┌────────

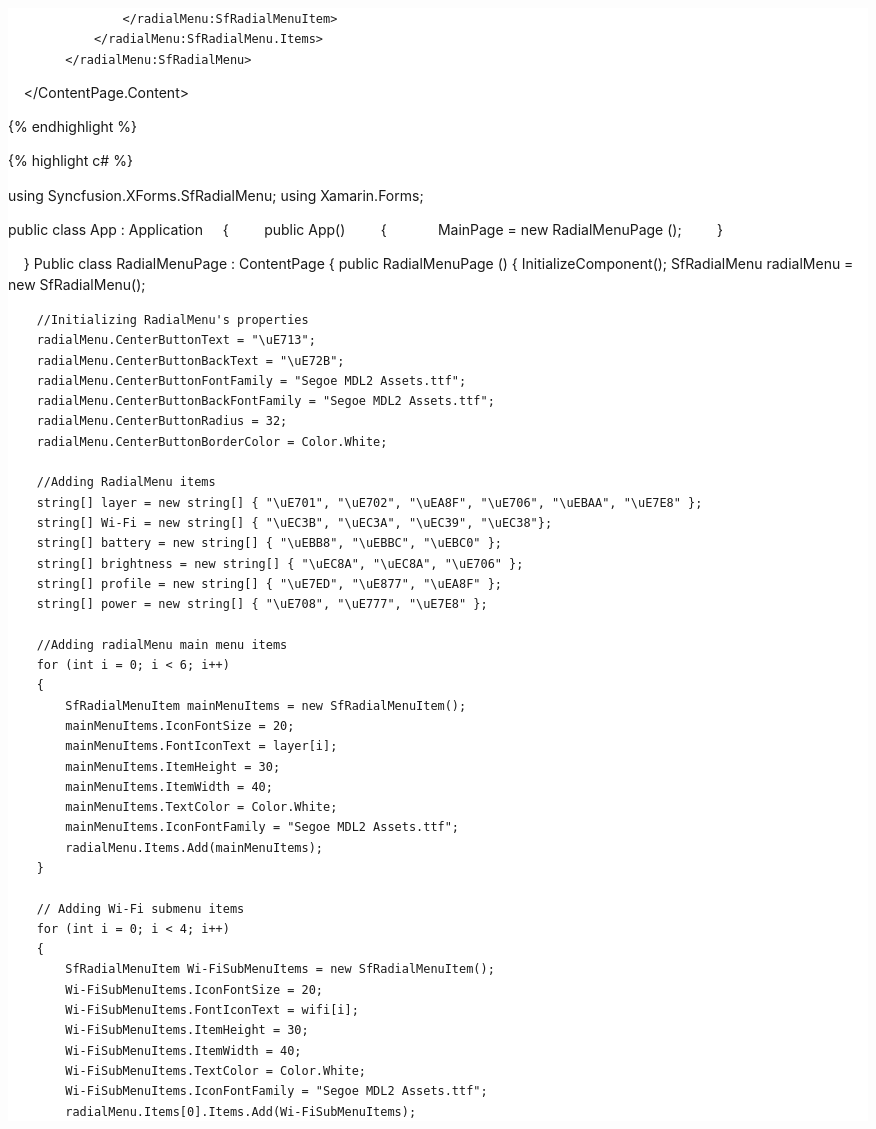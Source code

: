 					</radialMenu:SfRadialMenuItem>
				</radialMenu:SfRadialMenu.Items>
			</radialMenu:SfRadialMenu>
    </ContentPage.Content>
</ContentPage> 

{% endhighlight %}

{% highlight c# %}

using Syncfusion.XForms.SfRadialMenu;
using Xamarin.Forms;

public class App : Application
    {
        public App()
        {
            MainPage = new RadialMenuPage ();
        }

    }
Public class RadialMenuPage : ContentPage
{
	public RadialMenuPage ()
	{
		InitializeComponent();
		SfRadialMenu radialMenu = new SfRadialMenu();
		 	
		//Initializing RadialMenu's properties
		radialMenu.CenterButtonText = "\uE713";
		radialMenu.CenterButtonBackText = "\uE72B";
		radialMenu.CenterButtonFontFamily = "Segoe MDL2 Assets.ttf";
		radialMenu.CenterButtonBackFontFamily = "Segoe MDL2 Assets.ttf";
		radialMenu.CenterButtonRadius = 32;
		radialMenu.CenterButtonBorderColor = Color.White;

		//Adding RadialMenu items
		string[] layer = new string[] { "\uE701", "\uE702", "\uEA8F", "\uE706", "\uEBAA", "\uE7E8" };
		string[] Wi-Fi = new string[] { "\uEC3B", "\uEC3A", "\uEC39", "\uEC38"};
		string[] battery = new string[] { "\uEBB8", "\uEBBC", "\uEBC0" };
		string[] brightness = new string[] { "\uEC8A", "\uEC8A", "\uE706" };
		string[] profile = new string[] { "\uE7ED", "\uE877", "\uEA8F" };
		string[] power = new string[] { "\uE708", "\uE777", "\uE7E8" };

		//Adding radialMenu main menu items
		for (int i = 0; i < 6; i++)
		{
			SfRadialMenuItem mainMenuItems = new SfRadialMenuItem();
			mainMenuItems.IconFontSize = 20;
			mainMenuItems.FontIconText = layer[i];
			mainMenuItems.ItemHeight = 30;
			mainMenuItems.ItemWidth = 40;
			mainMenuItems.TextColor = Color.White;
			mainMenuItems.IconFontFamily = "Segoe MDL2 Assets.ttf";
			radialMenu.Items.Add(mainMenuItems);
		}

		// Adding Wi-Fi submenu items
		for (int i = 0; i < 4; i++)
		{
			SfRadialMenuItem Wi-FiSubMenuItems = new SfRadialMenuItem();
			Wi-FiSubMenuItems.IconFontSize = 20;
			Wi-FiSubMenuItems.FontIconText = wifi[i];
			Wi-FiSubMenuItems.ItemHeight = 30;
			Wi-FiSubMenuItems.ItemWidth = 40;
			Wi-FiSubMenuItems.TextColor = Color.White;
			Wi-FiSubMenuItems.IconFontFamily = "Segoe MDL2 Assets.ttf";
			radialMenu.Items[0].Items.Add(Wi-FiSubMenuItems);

└────────

Begin with the line that has "</ContentPage>" in the listing above and end after the line that has "radialMenu.CenterButtonRadius = 32;"; output those lines exactly.

</ContentPage> 

{% endhighlight %}

{% highlight c# %}

using Syncfusion.XForms.SfRadialMenu;
using Xamarin.Forms;

public class App : Application
    {
        public App()
        {
            MainPage = new RadialMenuPage ();
        }

    }
Public class RadialMenuPage : ContentPage
{
	public RadialMenuPage ()
	{
		InitializeComponent();
		SfRadialMenu radialMenu = new SfRadialMenu();
		 	
		//Initializing RadialMenu's properties
		radialMenu.CenterButtonText = "\uE713";
		radialMenu.CenterButtonBackText = "\uE72B";
		radialMenu.CenterButtonFontFamily = "Segoe MDL2 Assets.ttf";
		radialMenu.CenterButtonBackFontFamily = "Segoe MDL2 Assets.ttf";
		radialMenu.CenterButtonRadius = 32;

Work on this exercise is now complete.